• WHAT YOU HAVE TO DO
Using the data beneath this instruction, retype only the lines from the one that contains "spouting nonsense! I'll" down to the one that contains "Afterimages occur because", both included, exactly as they appear.

Excerpts from a dataset:
- Opening Delimiter -

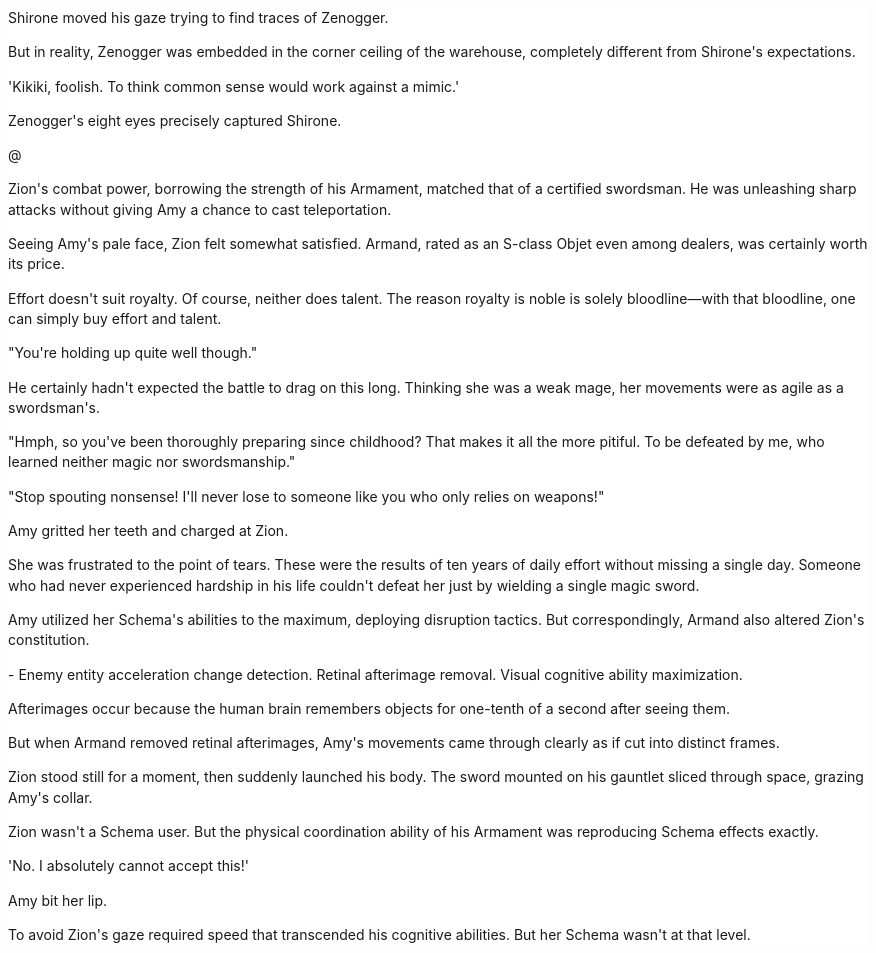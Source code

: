 Shirone moved his gaze trying to find traces of Zenogger.

But in reality, Zenogger was embedded in the corner ceiling of the warehouse, completely different from Shirone's expectations.

'Kikiki, foolish. To think common sense would work against a mimic.'

Zenogger's eight eyes precisely captured Shirone.

@

Zion's combat power, borrowing the strength of his Armament, matched that of a certified swordsman. He was unleashing sharp attacks without giving Amy a chance to cast teleportation.

Seeing Amy's pale face, Zion felt somewhat satisfied. Armand, rated as an S-class Objet even among dealers, was certainly worth its price.

Effort doesn't suit royalty. Of course, neither does talent. The reason royalty is noble is solely bloodline—with that bloodline, one can simply buy effort and talent.

"You're holding up quite well though."

He certainly hadn't expected the battle to drag on this long. Thinking she was a weak mage, her movements were as agile as a swordsman's.

"Hmph, so you've been thoroughly preparing since childhood? That makes it all the more pitiful. To be defeated by me, who learned neither magic nor swordsmanship."

"Stop spouting nonsense! I'll never lose to someone like you who only relies on weapons!"

Amy gritted her teeth and charged at Zion.

She was frustrated to the point of tears. These were the results of ten years of daily effort without missing a single day. Someone who had never experienced hardship in his life couldn't defeat her just by wielding a single magic sword.

Amy utilized her Schema's abilities to the maximum, deploying disruption tactics. But correspondingly, Armand also altered Zion's constitution.

<Gothic> - Enemy entity acceleration change detection. Retinal afterimage removal. Visual cognitive ability maximization.

Afterimages occur because the human brain remembers objects for one-tenth of a second after seeing them.

But when Armand removed retinal afterimages, Amy's movements came through clearly as if cut into distinct frames.

Zion stood still for a moment, then suddenly launched his body. The sword mounted on his gauntlet sliced through space, grazing Amy's collar.

Zion wasn't a Schema user. But the physical coordination ability of his Armament was reproducing Schema effects exactly.

'No. I absolutely cannot accept this!'

Amy bit her lip.

To avoid Zion's gaze required speed that transcended his cognitive abilities. But her Schema wasn't at that level.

- Closing Delimiter -

• RESPONSE TO THE TASK
"Stop spouting nonsense! I'll never lose to someone like you who only relies on weapons!"

Amy gritted her teeth and charged at Zion.

She was frustrated to the point of tears. These were the results of ten years of daily effort without missing a single day. Someone who had never experienced hardship in his life couldn't defeat her just by wielding a single magic sword.

Amy utilized her Schema's abilities to the maximum, deploying disruption tactics. But correspondingly, Armand also altered Zion's constitution.

<Gothic> - Enemy entity acceleration change detection. Retinal afterimage removal. Visual cognitive ability maximization.

Afterimages occur because the human brain remembers objects for one-tenth of a second after seeing them.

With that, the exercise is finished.